The memorandum of understanding (MOU) between the International Accounting Standards Board and its US counterpart, the Financial Accounting Standards Board is key to understanding why European businesses are in danger of drowning in what increasingly resembles a tide of accounting effluent.
Back in 2002, with the Norwalk Agreement, the two boards agreed to make their existing financial reporting standards fully compatible “as soon as is practicable” and to co-ordinate their future work programmes to maintain compatibility. This agreement has seen European accounting policy dictated largely by David Tweedie’s willingness to play handmaid to the US Securities and Exchange Commission.
The Norwalk Agreement, led to a 2006 MOU, a targeted list of convergence and improvement objectives for both IFRS and US GAAP. The 2006 MOU, updated in September 2008, institutionalised the US standard setter’s ‘most favoured nation’ status with the IASB.
There have been benefits, among them the lifting of the so-called US GAAP reconciliation requirement. This required US-listed businesses to reconcile their accounting in key areas to US GAAP. Ironically, having successfully removed one burden, IASB now risks imposing a second burden of excessive disclosure requirements and an oppressive workload.

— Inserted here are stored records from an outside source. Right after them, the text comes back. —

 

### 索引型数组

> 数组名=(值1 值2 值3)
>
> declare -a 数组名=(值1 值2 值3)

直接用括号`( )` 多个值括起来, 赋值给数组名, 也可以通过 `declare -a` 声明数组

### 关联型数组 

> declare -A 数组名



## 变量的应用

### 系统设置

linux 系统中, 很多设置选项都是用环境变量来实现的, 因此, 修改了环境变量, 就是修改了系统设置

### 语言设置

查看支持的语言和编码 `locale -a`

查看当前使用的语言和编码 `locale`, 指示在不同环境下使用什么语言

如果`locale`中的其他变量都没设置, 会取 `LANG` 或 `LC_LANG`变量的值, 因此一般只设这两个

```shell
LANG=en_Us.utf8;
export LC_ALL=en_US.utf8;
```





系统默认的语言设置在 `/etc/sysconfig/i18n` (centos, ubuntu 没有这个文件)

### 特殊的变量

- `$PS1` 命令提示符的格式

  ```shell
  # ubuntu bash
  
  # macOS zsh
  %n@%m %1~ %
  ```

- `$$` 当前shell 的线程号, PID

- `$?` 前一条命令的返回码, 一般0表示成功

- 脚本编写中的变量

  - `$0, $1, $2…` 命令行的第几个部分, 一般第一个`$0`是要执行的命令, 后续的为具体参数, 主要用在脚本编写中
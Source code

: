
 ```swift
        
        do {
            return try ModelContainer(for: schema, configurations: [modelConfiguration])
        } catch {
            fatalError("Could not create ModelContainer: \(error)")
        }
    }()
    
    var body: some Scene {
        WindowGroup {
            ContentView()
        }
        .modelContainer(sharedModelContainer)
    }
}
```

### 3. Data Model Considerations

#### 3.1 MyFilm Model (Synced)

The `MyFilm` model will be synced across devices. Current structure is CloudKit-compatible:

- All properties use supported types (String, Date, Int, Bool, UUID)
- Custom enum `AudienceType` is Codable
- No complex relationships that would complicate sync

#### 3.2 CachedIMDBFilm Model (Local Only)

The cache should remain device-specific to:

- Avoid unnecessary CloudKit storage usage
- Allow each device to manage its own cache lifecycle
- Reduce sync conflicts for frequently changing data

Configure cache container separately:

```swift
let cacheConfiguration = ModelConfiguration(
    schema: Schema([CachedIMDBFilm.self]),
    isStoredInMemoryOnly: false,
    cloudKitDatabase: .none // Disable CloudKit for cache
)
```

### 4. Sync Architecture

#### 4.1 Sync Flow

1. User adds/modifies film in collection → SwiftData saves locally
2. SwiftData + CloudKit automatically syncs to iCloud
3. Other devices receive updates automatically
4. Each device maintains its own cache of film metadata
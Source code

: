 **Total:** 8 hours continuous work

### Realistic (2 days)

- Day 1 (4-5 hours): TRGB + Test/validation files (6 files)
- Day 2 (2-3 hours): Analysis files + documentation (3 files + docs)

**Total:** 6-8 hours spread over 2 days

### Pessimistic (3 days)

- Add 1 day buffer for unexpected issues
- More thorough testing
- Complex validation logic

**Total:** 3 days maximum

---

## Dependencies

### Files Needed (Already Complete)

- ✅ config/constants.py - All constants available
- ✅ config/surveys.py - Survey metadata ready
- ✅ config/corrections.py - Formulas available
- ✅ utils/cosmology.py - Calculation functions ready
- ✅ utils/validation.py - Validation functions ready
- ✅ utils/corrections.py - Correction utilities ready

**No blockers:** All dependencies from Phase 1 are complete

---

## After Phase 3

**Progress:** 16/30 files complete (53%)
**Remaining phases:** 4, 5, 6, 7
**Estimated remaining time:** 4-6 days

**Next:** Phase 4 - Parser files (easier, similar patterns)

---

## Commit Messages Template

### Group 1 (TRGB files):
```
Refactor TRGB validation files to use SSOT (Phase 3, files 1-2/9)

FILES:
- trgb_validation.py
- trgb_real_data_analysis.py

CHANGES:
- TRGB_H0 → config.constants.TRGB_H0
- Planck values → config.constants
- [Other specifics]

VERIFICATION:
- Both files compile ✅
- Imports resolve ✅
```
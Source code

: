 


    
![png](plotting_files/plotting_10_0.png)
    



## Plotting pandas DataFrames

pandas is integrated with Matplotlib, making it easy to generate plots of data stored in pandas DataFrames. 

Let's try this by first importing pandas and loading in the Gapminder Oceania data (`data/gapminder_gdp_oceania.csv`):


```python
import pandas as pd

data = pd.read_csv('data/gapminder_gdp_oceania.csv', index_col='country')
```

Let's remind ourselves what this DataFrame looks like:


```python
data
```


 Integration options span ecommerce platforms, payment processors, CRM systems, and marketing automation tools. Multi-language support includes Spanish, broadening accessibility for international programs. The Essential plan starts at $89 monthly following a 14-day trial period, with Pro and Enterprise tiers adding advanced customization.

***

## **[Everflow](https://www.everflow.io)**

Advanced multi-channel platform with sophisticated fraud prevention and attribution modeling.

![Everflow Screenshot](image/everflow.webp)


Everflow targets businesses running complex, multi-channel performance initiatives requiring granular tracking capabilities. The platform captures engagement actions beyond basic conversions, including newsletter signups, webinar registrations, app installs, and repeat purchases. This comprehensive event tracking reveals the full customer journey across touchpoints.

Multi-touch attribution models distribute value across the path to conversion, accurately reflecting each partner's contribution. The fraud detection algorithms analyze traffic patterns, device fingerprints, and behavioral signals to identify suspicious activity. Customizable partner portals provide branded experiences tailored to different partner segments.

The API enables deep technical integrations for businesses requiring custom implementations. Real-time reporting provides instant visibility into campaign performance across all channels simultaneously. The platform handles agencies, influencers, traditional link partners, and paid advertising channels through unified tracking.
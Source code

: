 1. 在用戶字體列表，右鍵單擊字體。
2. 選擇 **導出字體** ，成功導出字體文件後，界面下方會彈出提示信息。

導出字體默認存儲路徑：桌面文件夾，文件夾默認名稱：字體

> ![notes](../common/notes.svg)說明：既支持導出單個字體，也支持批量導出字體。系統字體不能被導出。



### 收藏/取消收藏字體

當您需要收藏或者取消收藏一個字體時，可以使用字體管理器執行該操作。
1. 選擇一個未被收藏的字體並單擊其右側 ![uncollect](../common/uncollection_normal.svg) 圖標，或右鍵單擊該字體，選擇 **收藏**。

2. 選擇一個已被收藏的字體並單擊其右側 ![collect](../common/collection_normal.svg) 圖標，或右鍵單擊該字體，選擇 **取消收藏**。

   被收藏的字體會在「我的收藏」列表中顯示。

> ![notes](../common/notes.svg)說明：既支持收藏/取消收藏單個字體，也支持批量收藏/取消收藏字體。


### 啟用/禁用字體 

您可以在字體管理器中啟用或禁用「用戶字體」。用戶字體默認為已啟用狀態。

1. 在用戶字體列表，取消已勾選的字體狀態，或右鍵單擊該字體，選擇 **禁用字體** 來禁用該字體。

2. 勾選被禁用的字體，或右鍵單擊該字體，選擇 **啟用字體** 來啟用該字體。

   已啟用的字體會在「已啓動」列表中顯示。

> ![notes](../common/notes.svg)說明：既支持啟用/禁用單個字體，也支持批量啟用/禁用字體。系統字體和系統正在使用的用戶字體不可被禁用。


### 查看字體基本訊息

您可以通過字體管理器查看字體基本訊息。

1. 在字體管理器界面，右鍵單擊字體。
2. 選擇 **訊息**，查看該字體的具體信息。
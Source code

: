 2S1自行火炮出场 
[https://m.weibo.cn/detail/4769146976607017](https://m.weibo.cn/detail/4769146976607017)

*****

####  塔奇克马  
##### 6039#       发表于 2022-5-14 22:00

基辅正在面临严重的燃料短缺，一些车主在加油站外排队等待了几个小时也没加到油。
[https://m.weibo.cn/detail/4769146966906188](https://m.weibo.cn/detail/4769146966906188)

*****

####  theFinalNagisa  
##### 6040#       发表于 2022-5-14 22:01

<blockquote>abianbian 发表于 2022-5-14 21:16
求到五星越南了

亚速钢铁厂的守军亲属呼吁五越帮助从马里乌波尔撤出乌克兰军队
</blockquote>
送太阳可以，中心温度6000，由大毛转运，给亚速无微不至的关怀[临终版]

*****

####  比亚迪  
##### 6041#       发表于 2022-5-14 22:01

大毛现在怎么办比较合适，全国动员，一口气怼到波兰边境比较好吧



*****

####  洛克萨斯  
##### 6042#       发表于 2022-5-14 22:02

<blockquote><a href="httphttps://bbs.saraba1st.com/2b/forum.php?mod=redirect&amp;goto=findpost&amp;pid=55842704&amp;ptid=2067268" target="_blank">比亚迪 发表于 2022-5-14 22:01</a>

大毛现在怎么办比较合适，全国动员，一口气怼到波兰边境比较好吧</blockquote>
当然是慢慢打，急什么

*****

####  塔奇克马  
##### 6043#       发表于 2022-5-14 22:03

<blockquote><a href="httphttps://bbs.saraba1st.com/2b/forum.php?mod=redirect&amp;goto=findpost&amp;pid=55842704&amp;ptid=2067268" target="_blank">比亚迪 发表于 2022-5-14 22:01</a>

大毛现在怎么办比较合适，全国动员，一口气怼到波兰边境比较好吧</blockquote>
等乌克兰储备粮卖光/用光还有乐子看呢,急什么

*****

With the IASB now expected to publish an exposure draft on pensions accounting at some point during the first quarter of 2010, European businesses can expect to see a substantial increase in the amount of disclosure that they are expected to make. But as IPE has already explored, far from settled is the utility of increased pension obligation disclosures.
Equally unclear is the reporting entity perspective for those disclosures; in other words, given that a pension vehicle is not a reporting entity, is it appropriate to impose disclosures - often cut and pasted by the IASB’s staff from IFRS7 - that were originally intended for banks and investment institutions? The unanswered question in this debate is whether a pension promise is a financial instrument or ‘something else’.
But more immediate than concerns about the burgeoning IFRS reporting burden are concerns about the sheer volume of literature now emerging from the IASB. And as regular followers of the pensions project will know, real concerns exist about the quality of that output.
The gear shift in workload dates back to the mid-2008 updating of the FASB-IASB MOU.
The boards, delegating authority to four Americans - one board member and one director each - agreed to rush through a programme of curtailed-project objectives in a bid to meet a possible US adoption decision in 2011. To his credit, the IASB representative on the group of four, Jim Leisenring, slammed the plans as unrealistic. For his part, David Tweedie recent told the board’s Standards Advisory Council that he expects a decision will be made “in 2011” on US adoption of IFRS.
The pain in the interim is borne by EU businesses already reporting under IFRS who now face a board that is effectively merged with the US board. From an EU perspective, the IASB has ceased from December 2009 to represent the interests of the wider world and instead is now dominated by US considerations - even though the US has yet to indicate that it will ever commit irrevocably to IFRS.
Unsurprisingly, doubts have started to take root. Having pressed the IASB to revisit the impairment of financial instruments, Europe’s politicians were largely aghast to see Tweedie tear up accounting literature endorsed into EU law and replace it with a brand new standard. It was not what he was asked to do, and the distinction appears to have eluded him.
Not only has the French government tired of the IASB and its US bias, the EU’s Accounting Regulatory Committee (ARC) has thus far refused to endorse the new standard. Tweedie has conceded that he is powerless.
Sources, close to the politics, have suggested that the German ARC delegate took the view that delaying endorsement of the new financial instruments standard, IFRS9, will bring maximum pressure to bear on the IASB. 2010 could well be the year that EU businesses take their concerns about pensions accounting to whichever politician works best for them.